The airline's future requires action on its pressing need for funds, writes Emmet Oliver
When reviewing the Government's performance in any sphere, one should always try to provide a rounded picture.
But presenting a rounded picture of Government policy in relation to Aer Lingus poses significant challenges.
At time of writing, the airline has no permanent chairman, its top management team are getting ready to depart, the future ownership structure of the company remains unknown, a pressing need for funds has not been addressed and its future profitability could be under threat.
On the positive side? Well there are probably only two things to write about: the airline's relatively healthy balance sheet and the apparent success of the recent voluntary severance scheme.
Put simply, the Government's performance in handling the complex strategic issues at Aer Lingus has been lamentable. One could forgive the Government if the issues involved crept up unannounced. But that is hardly the case. The future ownership of Aer Lingus has been on the political agenda for several years now.
In 2001, the airline was being readied for an IPO. Most of the senior ministers of the current Cabinet should be familiar with the issues from that time. During the summer, the airline's three managers, chief executive Mr Willie Walsh, chief financial officer Mr Brian Dunne and chief operations officer Mr Seamus Kearney, sought permission to develop an "investment proposal". While they never used the word, most commentators started throwing around the phrase "MBO".
Surely at that time the Government should have considered the Walsh and Co request or advanced their own proposals, or even have taken the far easier option of simply saying we want to keep the airline in State hands? Instead, paralysis and more committees were the order of the day.
Earlier this month, the Cabinet sub-committee, set up specifically to bring clarity to the debate, met twice and still failed to reach a decision. A Government statement recently set a fresh deadline of late January for some kind of decision.
Guessing the official Government position has become the new parlour game in Leinster House. The Taoiseach is believed to be nervous about inviting private sector funding into the airline, possibly eyeing the political consequences in north Dublin if it all goes wrong.
At times, the Taoiseach has appeared peeved at being depicted as a ditherer on the issue. In mid-November, he angrily denounced his critics, when he said he would "not just click my fingers because some right-wing economists believe we should privatise it".
The Tánaiste, Ms Harney, has struck a very different tone, playing up the achievements of the departing management team and pointing to the airline's need for fresh funding to conclude a deal for new long-haul aircraft.

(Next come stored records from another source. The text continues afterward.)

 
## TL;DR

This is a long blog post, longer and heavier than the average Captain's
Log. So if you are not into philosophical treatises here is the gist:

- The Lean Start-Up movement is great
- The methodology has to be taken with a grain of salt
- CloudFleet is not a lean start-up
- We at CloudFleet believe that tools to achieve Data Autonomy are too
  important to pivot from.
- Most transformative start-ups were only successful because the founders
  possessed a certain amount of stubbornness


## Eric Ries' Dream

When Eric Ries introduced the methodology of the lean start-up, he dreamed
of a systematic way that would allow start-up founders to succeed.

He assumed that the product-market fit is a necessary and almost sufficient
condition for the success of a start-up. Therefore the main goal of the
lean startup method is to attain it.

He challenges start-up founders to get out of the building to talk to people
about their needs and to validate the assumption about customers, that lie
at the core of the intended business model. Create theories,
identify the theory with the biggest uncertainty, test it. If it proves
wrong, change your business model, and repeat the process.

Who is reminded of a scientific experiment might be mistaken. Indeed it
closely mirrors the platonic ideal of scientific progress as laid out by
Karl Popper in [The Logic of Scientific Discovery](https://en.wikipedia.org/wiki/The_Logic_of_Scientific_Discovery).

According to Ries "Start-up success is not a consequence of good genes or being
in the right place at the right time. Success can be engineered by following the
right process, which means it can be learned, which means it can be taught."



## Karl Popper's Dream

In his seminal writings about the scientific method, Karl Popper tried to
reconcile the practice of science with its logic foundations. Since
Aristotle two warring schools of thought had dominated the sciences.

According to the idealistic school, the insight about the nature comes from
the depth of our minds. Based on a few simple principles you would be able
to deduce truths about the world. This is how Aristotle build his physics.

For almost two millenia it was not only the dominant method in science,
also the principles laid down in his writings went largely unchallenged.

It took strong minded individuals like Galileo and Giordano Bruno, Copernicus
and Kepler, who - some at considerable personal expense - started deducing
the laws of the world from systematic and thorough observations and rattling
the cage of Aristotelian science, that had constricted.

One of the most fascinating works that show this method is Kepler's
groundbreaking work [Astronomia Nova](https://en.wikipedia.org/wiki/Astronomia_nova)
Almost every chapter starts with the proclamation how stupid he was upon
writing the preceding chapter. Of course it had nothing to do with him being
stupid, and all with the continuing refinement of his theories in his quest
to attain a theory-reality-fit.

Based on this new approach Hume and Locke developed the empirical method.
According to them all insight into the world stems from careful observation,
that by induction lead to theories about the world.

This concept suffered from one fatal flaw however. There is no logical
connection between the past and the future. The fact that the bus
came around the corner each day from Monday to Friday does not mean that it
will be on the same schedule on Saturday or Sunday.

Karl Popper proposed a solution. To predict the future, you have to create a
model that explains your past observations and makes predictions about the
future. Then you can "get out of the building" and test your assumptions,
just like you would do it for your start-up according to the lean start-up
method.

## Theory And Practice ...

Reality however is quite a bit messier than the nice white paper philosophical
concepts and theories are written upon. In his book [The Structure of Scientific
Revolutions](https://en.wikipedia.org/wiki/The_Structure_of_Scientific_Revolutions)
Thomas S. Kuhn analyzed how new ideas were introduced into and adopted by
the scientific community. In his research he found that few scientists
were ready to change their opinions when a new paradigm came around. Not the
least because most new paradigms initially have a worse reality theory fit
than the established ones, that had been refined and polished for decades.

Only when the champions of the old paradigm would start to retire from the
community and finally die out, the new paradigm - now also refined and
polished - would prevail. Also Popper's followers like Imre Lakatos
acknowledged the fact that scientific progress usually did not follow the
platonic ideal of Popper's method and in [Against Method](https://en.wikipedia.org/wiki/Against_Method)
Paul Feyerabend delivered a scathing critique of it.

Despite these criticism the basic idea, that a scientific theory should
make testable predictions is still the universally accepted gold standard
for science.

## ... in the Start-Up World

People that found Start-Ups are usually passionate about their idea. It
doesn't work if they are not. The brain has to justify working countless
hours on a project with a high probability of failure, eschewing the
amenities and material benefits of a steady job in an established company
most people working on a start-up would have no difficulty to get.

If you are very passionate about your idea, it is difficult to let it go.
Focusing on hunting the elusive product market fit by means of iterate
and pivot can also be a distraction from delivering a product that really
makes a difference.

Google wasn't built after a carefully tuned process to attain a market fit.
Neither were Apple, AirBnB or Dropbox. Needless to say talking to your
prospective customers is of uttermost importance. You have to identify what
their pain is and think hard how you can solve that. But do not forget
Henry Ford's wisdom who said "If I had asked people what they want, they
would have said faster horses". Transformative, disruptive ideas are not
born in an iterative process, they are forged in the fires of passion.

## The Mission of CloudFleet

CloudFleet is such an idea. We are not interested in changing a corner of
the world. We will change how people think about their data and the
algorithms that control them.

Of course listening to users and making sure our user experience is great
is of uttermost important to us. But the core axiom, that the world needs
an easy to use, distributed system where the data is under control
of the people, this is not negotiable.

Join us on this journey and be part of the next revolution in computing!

The key question in 2005 is whether these stark differences of emphasis can be overcome and some kind of middle ground agreed upon. Unfortunately, middle ground positions tend to mean fudges in Irish politics.
If something finally emerges in January or February, most observers believe it will be nothing stronger than a vague decision "in principle" to back private sector funding.
How could it be anything else? The cyclical airline sector is already unpopular with many fund managers and no sane investor is going to plough millions into an airline run by an untested management team.
Such a warning was delivered in a Goldman Sachs report which said if Walsh and Co departed, it would seriously delay the timing of any investment. The other difficulty for the Government is that its ability to control events could be limited once even a small stake is handed to private investors.
In an institutional placement scenario, the Government would probably have to give some kind of assurance that a wider sale process (an IPO presumably) would be on the cards.
Again, Goldman Sachs warned about this in its report. It said if Aer Lingus shares were placed with institutional investors, "such an investment will almost certainly be the first step to an IPO as this will be the most likely preferred exit of such a group".
But say the Government goes down the route of private sector investment. Goldman Sachs again warns this carries major risk, particularly the IPO option: "A successful airline IPO does require the confluence of both a window of opportunity in the airline sector and equity markets as a whole."
Of course the Government can insert specific conditions into any sale agreement or retain a golden share in the company, but this reduces the price it gets for the airline.
All these issues are likely to preoccupy the top political minds in the new year, but the departure of Walsh and Co ironically probably leaves even more room for a Government fudge. Without Walsh and Co, a new management team will have to be recruited, and that team will have to settle in and preside over at least one year's financial results, potentially two.
That means no moves on any sale can be made in that time, not unless the Government is prepared to accept a massive discount on the airline's true value.
In the meantime, the airline is starting to come under competitive pressure and, unless further cost-cutting takes place, things could change very quickly.
Mr Walsh indicated in October that, while the airline remained on target for operating profits of over €105 million for 2004, it could be difficult to maintain this performance in 2005.
Either way, Mr Walsh and his colleagues will not be in place to deal with these challenges. Despite their remarkable performance in turning around the airline, its future direction is no more certain now than it was when they came in to manage it three years ago.